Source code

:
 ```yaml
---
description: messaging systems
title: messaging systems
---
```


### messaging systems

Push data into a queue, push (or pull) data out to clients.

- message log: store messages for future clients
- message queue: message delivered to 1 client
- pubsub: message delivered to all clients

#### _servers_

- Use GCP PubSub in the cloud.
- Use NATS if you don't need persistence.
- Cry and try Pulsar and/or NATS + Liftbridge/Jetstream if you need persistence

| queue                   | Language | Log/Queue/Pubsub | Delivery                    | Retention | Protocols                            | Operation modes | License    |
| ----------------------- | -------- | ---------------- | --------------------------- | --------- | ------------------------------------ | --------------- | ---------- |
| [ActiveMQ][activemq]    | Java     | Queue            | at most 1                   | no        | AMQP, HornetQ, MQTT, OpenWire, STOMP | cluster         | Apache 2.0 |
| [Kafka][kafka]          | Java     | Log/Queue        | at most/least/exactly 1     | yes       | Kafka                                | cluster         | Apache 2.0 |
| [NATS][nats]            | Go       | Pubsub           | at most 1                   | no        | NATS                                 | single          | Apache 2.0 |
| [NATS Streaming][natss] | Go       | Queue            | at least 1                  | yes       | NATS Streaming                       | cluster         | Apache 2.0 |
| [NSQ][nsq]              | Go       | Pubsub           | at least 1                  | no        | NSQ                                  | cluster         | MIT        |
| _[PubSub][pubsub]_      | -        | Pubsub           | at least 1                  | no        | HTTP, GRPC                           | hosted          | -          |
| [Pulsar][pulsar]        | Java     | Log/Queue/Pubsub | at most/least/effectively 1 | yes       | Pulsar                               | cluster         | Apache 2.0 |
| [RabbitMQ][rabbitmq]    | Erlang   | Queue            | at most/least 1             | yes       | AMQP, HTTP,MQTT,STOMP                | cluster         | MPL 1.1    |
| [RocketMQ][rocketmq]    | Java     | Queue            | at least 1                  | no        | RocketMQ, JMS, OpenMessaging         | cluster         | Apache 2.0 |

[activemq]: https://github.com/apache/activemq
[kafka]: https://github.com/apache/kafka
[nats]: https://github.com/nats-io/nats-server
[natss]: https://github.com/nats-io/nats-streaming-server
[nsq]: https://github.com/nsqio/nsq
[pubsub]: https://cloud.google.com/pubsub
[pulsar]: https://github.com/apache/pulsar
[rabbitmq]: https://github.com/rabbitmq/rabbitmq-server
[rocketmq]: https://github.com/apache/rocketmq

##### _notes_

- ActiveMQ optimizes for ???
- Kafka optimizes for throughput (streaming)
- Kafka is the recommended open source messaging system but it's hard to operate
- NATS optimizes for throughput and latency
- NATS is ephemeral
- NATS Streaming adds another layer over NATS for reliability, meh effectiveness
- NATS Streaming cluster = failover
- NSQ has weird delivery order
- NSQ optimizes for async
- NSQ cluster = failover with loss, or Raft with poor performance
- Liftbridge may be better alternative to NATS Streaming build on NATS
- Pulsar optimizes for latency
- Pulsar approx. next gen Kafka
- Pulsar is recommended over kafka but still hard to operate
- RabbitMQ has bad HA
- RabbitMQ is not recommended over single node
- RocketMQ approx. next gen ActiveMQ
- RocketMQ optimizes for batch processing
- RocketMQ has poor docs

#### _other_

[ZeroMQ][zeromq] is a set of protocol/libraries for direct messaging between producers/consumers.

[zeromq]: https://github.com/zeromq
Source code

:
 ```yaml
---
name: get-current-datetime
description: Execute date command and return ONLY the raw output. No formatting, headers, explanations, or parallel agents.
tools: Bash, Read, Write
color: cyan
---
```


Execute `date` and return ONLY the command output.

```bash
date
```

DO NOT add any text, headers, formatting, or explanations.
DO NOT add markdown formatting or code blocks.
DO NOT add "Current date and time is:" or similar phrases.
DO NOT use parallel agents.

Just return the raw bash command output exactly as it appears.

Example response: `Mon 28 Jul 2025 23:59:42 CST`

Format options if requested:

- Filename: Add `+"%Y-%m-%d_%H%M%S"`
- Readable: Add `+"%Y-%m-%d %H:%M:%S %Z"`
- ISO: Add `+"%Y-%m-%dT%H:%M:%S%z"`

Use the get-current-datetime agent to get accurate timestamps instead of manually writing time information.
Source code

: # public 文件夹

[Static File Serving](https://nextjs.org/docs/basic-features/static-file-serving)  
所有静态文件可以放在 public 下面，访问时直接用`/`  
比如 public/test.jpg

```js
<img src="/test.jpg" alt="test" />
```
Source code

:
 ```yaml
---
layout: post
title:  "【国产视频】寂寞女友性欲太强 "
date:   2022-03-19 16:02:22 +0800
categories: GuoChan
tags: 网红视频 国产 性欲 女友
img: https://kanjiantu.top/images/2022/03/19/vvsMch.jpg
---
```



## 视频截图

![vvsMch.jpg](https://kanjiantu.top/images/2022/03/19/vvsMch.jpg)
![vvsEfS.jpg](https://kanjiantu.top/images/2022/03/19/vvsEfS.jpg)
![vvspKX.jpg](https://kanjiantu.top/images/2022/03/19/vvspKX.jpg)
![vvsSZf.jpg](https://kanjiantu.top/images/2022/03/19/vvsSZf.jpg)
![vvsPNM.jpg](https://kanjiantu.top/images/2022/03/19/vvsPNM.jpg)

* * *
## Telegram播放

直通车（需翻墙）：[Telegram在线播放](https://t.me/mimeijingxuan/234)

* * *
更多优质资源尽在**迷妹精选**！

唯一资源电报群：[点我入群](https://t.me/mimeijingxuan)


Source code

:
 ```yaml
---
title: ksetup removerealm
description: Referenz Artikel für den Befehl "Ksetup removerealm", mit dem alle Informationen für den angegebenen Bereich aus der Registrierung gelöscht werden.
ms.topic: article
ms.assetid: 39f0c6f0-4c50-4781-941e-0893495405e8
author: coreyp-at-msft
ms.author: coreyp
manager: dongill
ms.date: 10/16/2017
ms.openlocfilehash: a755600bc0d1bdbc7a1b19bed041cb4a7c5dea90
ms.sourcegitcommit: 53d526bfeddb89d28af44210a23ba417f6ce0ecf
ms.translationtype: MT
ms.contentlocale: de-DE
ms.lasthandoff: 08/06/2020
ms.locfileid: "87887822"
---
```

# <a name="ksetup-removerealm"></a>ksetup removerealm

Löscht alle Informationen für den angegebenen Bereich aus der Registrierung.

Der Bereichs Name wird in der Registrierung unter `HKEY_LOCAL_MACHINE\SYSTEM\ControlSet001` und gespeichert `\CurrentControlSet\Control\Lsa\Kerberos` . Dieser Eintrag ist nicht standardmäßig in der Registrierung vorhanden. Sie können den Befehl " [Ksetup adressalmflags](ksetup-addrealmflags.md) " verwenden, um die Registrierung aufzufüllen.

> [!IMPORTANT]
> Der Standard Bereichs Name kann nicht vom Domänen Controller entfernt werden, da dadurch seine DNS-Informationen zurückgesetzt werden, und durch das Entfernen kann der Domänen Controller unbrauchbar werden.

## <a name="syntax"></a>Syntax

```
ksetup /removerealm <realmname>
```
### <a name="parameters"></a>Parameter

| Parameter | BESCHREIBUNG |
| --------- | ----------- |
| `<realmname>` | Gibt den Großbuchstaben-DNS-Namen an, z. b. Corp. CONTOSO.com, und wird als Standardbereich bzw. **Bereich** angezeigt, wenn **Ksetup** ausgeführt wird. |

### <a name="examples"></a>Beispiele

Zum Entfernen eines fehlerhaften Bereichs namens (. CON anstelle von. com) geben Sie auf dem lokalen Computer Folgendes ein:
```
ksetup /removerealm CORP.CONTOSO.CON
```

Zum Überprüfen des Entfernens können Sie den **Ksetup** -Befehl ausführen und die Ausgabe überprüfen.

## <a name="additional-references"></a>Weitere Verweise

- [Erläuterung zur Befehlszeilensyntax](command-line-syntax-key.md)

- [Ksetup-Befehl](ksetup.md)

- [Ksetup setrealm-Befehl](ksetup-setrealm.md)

..........

__ACTIVITY__. Your task is to restate, word for word, only those lines above that fall between the line holding "[activemq]: https://github.com/apache/activemq" and the line holding "- NATS Streaming adds", inclusive.

__FINAL ANSWER__.
[activemq]: https://github.com/apache/activemq
[kafka]: https://github.com/apache/kafka
[nats]: https://github.com/nats-io/nats-server
[natss]: https://github.com/nats-io/nats-streaming-server
[nsq]: https://github.com/nsqio/nsq
[pubsub]: https://cloud.google.com/pubsub
[pulsar]: https://github.com/apache/pulsar
[rabbitmq]: https://github.com/rabbitmq/rabbitmq-server
[rocketmq]: https://github.com/apache/rocketmq

##### _notes_

- ActiveMQ optimizes for ???
- Kafka optimizes for throughput (streaming)
- Kafka is the recommended open source messaging system but it's hard to operate
- NATS optimizes for throughput and latency
- NATS is ephemeral
- NATS Streaming adds another layer over NATS for reliability, meh effectiveness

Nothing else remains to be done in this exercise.